Sea o no la voluntad de los protagonistas de la concertación social, el régimen del despido se está convirtiendo en el asunto central del debate en torno a la reforma laboral. No es desde luego el único asunto a tratar, ni posiblemente el más importante, pero la lógica del desarrollo de los debates en los medios de comunicación acaba siendo condicionante ineludible. Y, en cierto modo, no deja de tener su justificación. Desde hace bastante tiempo el despido muestra evidentes malas prácticas aplicativas, por mucho que la normativa pueda ser coherente y razonable. Esas malas prácticas están produciendo enormes distorsiones, particularmente por los efectos negativos que sufren determinados grupos de trabajadores, que cargan con las necesidades de reducción de empleo de las empresas. En sentido negativo, no se atiende a que conserven su empleo los más preparados, motivados o productivos, sino que simplemente son despedidos los que salen más baratos en costes y más ágiles en procedimientos. Los perjudicados siempre son los mismos: trabajadores temporales, de edad avanzada y quienes tienen menos antigüedad en la empresa; es decir, desempleo más intenso entre los jóvenes, las mujeres de cualquier edad y los hombres de edad avanzada.
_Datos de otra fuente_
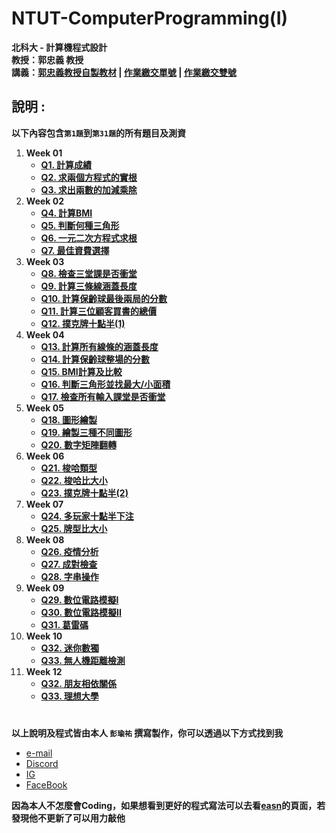 # NTUT-ComputerProgramming(I)

**北科大 - 計算機程式設計**  
**教授：郭忠義 教授**  
**講義：[郭忠義教授自製教材](https://sites.google.com/mail.ntut.edu.tw/jong-yih-kuo) | [作業繳交單號](https://140.124.181.25/upload/Login) | [作業繳交雙號](https://140.124.181.26/upload/Login)**  

## 說明 :

**以下內容包含`第1題`到`第31題`的所有題目及測資**

1. **Week 01**
    - **[Q1. 計算成績](questionDescription/q001.md)**
    - **[Q2. 求兩個方程式的實根](questionDescription/q002.md)**
    - **[Q3. 求出兩數的加減乘除](questionDescription/q003.md)**
2. **Week 02**
    - **[Q4. 計算BMI](questionDescription/q004.md)**
    - **[Q5. 判斷何種三角形](questionDescription/q005.md)**
    - **[Q6. 一元二次方程式求根](questionDescription/q006.md)**
    - **[Q7. 最佳資費選擇](questionDescription/q007.md)**
3. **Week 03**
    - **[Q8. 檢查三堂課是否衝堂](questionDescription/q008.md)**
    - **[Q9. 計算三條線涵蓋長度](questionDescription/q009.md)**
    - **[Q10. 計算保齡球最後兩局的分數](questionDescription/q010.md)**
    - **[Q11. 計算三位顧客買書的總價](questionDescription/q011.md)**
    - **[Q12. 撲克牌十點半(1)](questionDescription/q012.md)**
4. **Week 04**
    - **[Q13. 計算所有線條的涵蓋長度](questionDescription/q013.md)**
    - **[Q14. 計算保齡球整場的分數](questionDescription/q014.md)**
    - **[Q15. BMI計算及比較](questionDescription/q015.md)**
    - **[Q16. 判斷三角形並找最大/小面積](questionDescription/q016.md)**
    - **[Q17. 檢查所有輸入課堂是否衝堂](questionDescription/q017.md)**
5. **Week 05**
    - **[Q18. 圖形繪製](questionDescription/q018.md)**
    - **[Q19. 繪製三種不同圖形](questionDescription/q019.md)**
    - **[Q20. 數字矩陣翻轉](questionDescription/q020.md)**
6. **Week 06**
    - **[Q21. 梭哈類型](questionDescription/q021.md)**
    - **[Q22. 梭哈比大小](questionDescription/q022.md)**
    - **[Q23. 撲克牌十點半(2)](questionDescription/q023.md)**  
7.  **Week 07**  
    - **[Q24. 多玩家十點半下注](questionDescription/q024.md)**
    - **[Q25. 牌型比大小](questionDescription/q025.md)**
8. **Week 08**
    - **[Q26. 疫情分析](questionDescription/q026.md)**
    - **[Q27. 成對檢查](questionDescription/q027.md)**
    - **[Q28. 字串操作](questionDescription/q028.md)**
9. **Week 09**  
    - **[Q29. 數位電路模擬I](questionDescription/q029.md)**
    - **[Q30. 數位電路模擬II](questionDescription/q030.md)**
    - **[Q31. 葛雷碼](questionDescription/q031.md)**
10. **Week 10**  
    - **[Q32. 迷你數獨](questionDescription/q032.md)**
    - **[Q33. 無人機距離檢測](questionDescription/q033.md)**
11. **Week 12**
    - **[Q32. 朋友相依關係](questionDescription/q034.md)**
    - **[Q33. 理想大學](questionDescription/q035.md)**
# 

**以上說明及程式皆由本人 `彭瑜祐` 撰寫製作，你可以透過以下方式找到我**

+ [e-mail](mailto:breezekaka66@gmail.com)
+ [Discord](https://discord.com/users/723871702228140053)
+ [IG](https://www.instagram.com/breeze._.0816/)
+ [FaceBook](https://www.facebook.com/profile.php?id=100081836611463)

**因為本人不怎麼會Coding，如果想看到更好的程式寫法可以去看[easn](https://github.com/qazwsxdshb/ntut)的頁面，若發現他不更新了可以用力敲他**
Para empezar, nos encontramos con que las crisis empresariales que por su carácter colectivo deberían instrumentarse a través de los expedientes de regulación de empleo, se intentan eludir, acudiendo como sucedáneo a los trámites individuales, que no favorecen una programación estratégica del conjunto de medidas que requiere una reestructuración que garantice la viabilidad futura de esa empresa. En ocasiones se trata de meras tácticas empresariales de huida de los despidos colectivos, pero tampoco se puede desconocer que ello también se debe a los efectos perversos que produce la aplicación práctica de la legislación sobre la materia.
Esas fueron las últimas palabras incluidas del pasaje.